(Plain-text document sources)

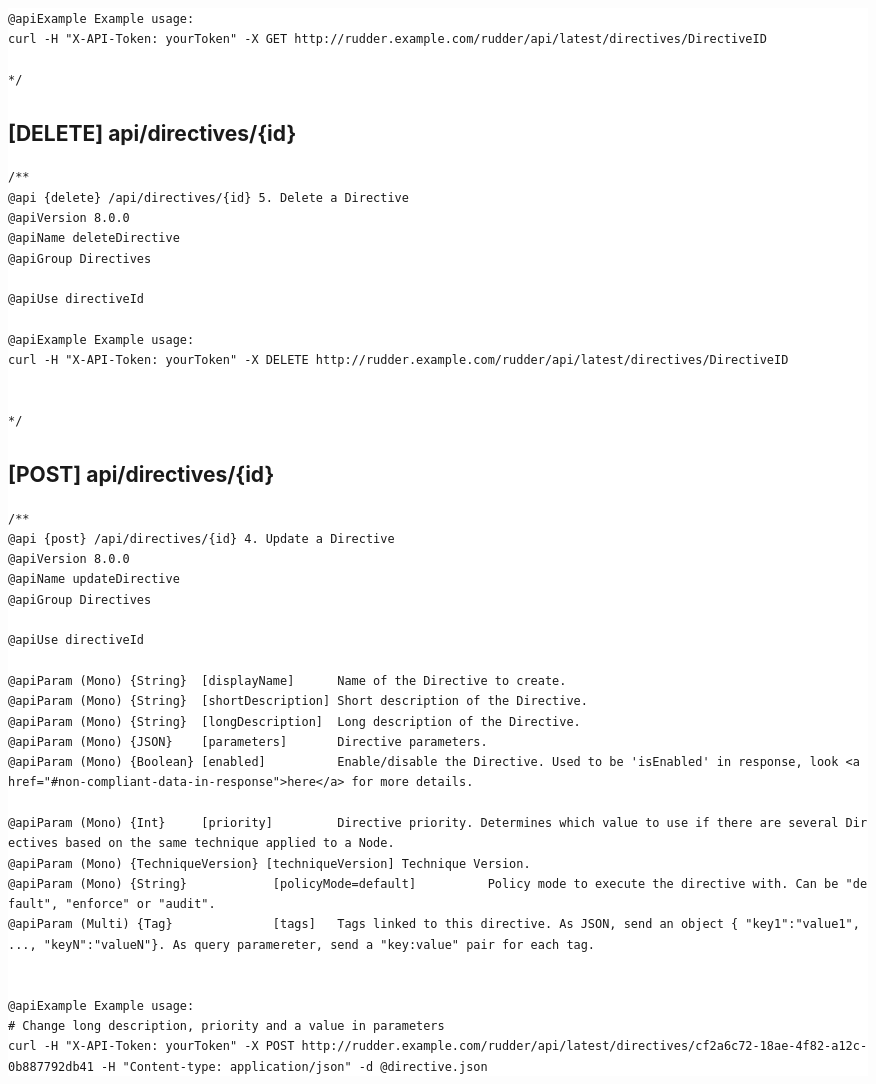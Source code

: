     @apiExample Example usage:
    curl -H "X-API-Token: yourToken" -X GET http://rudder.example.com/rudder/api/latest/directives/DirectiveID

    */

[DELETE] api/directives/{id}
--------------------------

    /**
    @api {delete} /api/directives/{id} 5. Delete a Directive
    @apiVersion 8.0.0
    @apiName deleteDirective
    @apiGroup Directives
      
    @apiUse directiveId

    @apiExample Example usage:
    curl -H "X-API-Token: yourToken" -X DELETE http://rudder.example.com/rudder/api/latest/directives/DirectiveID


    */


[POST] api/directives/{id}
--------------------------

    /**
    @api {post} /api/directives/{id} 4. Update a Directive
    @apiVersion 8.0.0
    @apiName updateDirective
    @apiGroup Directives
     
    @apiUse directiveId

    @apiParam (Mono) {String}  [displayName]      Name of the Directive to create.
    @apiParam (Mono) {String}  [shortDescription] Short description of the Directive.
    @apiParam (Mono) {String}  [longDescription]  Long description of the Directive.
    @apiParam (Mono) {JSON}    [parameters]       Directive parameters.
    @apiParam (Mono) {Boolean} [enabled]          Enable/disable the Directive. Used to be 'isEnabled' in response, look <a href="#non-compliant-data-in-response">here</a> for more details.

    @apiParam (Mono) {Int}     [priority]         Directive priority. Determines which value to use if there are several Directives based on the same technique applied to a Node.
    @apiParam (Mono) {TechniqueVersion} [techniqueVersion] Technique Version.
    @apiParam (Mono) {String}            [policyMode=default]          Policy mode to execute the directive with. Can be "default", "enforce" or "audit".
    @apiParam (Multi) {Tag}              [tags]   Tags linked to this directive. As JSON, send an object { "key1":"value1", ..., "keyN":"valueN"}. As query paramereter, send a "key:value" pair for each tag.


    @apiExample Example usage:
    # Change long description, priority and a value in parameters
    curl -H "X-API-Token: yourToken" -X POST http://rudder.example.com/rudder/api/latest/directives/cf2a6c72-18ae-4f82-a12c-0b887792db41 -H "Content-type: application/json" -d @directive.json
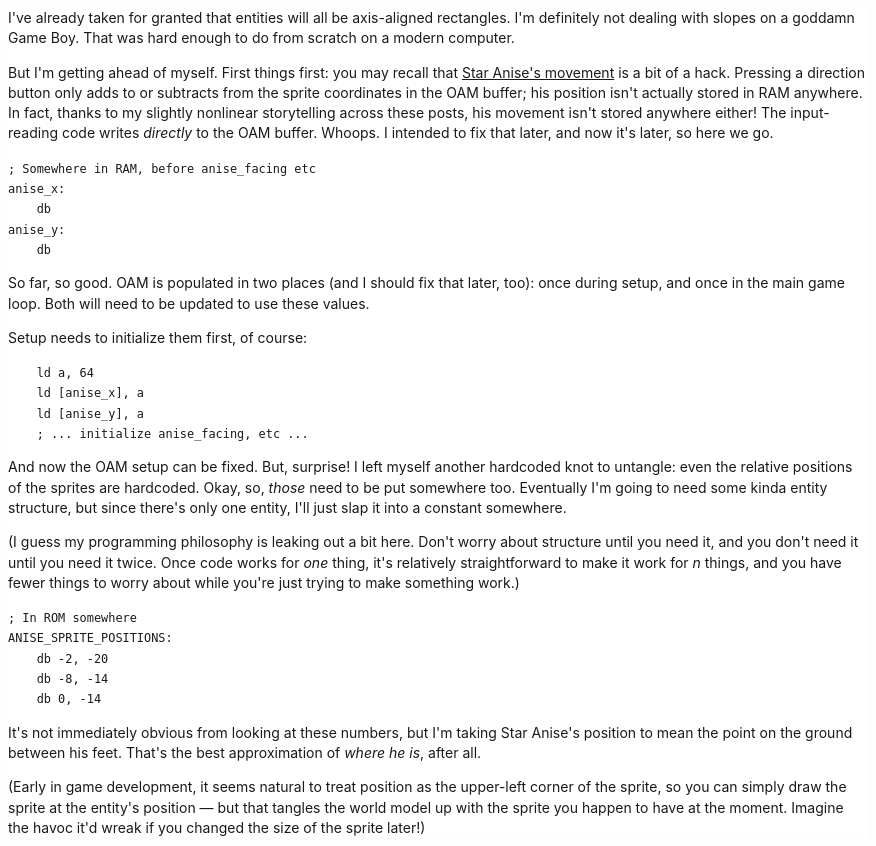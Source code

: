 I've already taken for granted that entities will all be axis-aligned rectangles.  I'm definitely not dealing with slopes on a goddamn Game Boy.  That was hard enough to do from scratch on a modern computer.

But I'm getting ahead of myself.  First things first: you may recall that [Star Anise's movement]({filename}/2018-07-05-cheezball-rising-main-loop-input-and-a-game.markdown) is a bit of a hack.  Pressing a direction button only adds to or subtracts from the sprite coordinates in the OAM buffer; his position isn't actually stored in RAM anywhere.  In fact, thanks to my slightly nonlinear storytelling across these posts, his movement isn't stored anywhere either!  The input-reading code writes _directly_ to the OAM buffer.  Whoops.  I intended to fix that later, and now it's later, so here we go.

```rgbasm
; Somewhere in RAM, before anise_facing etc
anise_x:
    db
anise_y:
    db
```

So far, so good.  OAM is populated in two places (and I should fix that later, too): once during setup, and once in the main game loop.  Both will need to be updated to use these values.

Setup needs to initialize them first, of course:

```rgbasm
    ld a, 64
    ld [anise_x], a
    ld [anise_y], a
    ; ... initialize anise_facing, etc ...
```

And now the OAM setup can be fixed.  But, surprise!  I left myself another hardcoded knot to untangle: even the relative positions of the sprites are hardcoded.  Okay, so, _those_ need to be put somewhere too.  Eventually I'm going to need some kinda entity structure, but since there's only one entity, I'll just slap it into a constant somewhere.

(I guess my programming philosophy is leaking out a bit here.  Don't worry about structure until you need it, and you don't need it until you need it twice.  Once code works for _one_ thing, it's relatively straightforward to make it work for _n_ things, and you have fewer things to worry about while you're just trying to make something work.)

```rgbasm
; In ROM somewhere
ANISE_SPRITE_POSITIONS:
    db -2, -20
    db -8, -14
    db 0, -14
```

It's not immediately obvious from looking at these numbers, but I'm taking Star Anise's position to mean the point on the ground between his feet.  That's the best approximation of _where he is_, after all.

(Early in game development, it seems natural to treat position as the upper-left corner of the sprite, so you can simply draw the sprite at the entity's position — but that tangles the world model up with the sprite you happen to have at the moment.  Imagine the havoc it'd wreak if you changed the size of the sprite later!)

WHAT IS REQUIRED: Nothing but the text is wanted: repeat the data above exactly, without its images.

OUTPUT:
Source code

:     @apiExample Example usage:
    curl -H "X-API-Token: yourToken" -X GET http://rudder.example.com/rudder/api/latest/directives/DirectiveID

    */

[DELETE] api/directives/{id}
--------------------------

    /**
    @api {delete} /api/directives/{id} 5. Delete a Directive
    @apiVersion 8.0.0
    @apiName deleteDirective
    @apiGroup Directives
      
    @apiUse directiveId

    @apiExample Example usage:
    curl -H "X-API-Token: yourToken" -X DELETE http://rudder.example.com/rudder/api/latest/directives/DirectiveID


    */


[POST] api/directives/{id}
--------------------------

    /**
    @api {post} /api/directives/{id} 4. Update a Directive
    @apiVersion 8.0.0
    @apiName updateDirective
    @apiGroup Directives
     
    @apiUse directiveId

    @apiParam (Mono) {String}  [displayName]      Name of the Directive to create.
    @apiParam (Mono) {String}  [shortDescription] Short description of the Directive.
    @apiParam (Mono) {String}  [longDescription]  Long description of the Directive.
    @apiParam (Mono) {JSON}    [parameters]       Directive parameters.
    @apiParam (Mono) {Boolean} [enabled]          Enable/disable the Directive. Used to be 'isEnabled' in response, look <a href="#non-compliant-data-in-response">here</a> for more details.

    @apiParam (Mono) {Int}     [priority]         Directive priority. Determines which value to use if there are several Directives based on the same technique applied to a Node.
    @apiParam (Mono) {TechniqueVersion} [techniqueVersion] Technique Version.
    @apiParam (Mono) {String}            [policyMode=default]          Policy mode to execute the directive with. Can be "default", "enforce" or "audit".
    @apiParam (Multi) {Tag}              [tags]   Tags linked to this directive. As JSON, send an object { "key1":"value1", ..., "keyN":"valueN"}. As query paramereter, send a "key:value" pair for each tag.


    @apiExample Example usage:
    # Change long description, priority and a value in parameters
    curl -H "X-API-Token: yourToken" -X POST http://rudder.example.com/rudder/api/latest/directives/cf2a6c72-18ae-4f82-a12c-0b887792db41 -H "Content-type: application/json" -d @directive.json
Source code

: I've already taken for granted that entities will all be axis-aligned rectangles.  I'm definitely not dealing with slopes on a goddamn Game Boy.  That was hard enough to do from scratch on a modern computer.

But I'm getting ahead of myself.  First things first: you may recall that [Star Anise's movement]({filename}/2018-07-05-cheezball-rising-main-loop-input-and-a-game.markdown) is a bit of a hack.  Pressing a direction button only adds to or subtracts from the sprite coordinates in the OAM buffer; his position isn't actually stored in RAM anywhere.  In fact, thanks to my slightly nonlinear storytelling across these posts, his movement isn't stored anywhere either!  The input-reading code writes _directly_ to the OAM buffer.  Whoops.  I intended to fix that later, and now it's later, so here we go.

```rgbasm
; Somewhere in RAM, before anise_facing etc
anise_x:
    db
anise_y:
    db
```

So far, so good.  OAM is populated in two places (and I should fix that later, too): once during setup, and once in the main game loop.  Both will need to be updated to use these values.

Setup needs to initialize them first, of course:

```rgbasm
    ld a, 64
    ld [anise_x], a
    ld [anise_y], a
    ; ... initialize anise_facing, etc ...
```

And now the OAM setup can be fixed.  But, surprise!  I left myself another hardcoded knot to untangle: even the relative positions of the sprites are hardcoded.  Okay, so, _those_ need to be put somewhere too.  Eventually I'm going to need some kinda entity structure, but since there's only one entity, I'll just slap it into a constant somewhere.

(I guess my programming philosophy is leaking out a bit here.  Don't worry about structure until you need it, and you don't need it until you need it twice.  Once code works for _one_ thing, it's relatively straightforward to make it work for _n_ things, and you have fewer things to worry about while you're just trying to make something work.)

```rgbasm
; In ROM somewhere
ANISE_SPRITE_POSITIONS:
    db -2, -20
    db -8, -14
    db 0, -14
```

It's not immediately obvious from looking at these numbers, but I'm taking Star Anise's position to mean the point on the ground between his feet.  That's the best approximation of _where he is_, after all.

(Early in game development, it seems natural to treat position as the upper-left corner of the sprite, so you can simply draw the sprite at the entity's position — but that tangles the world model up with the sprite you happen to have at the moment.  Imagine the havoc it'd wreak if you changed the size of the sprite later!)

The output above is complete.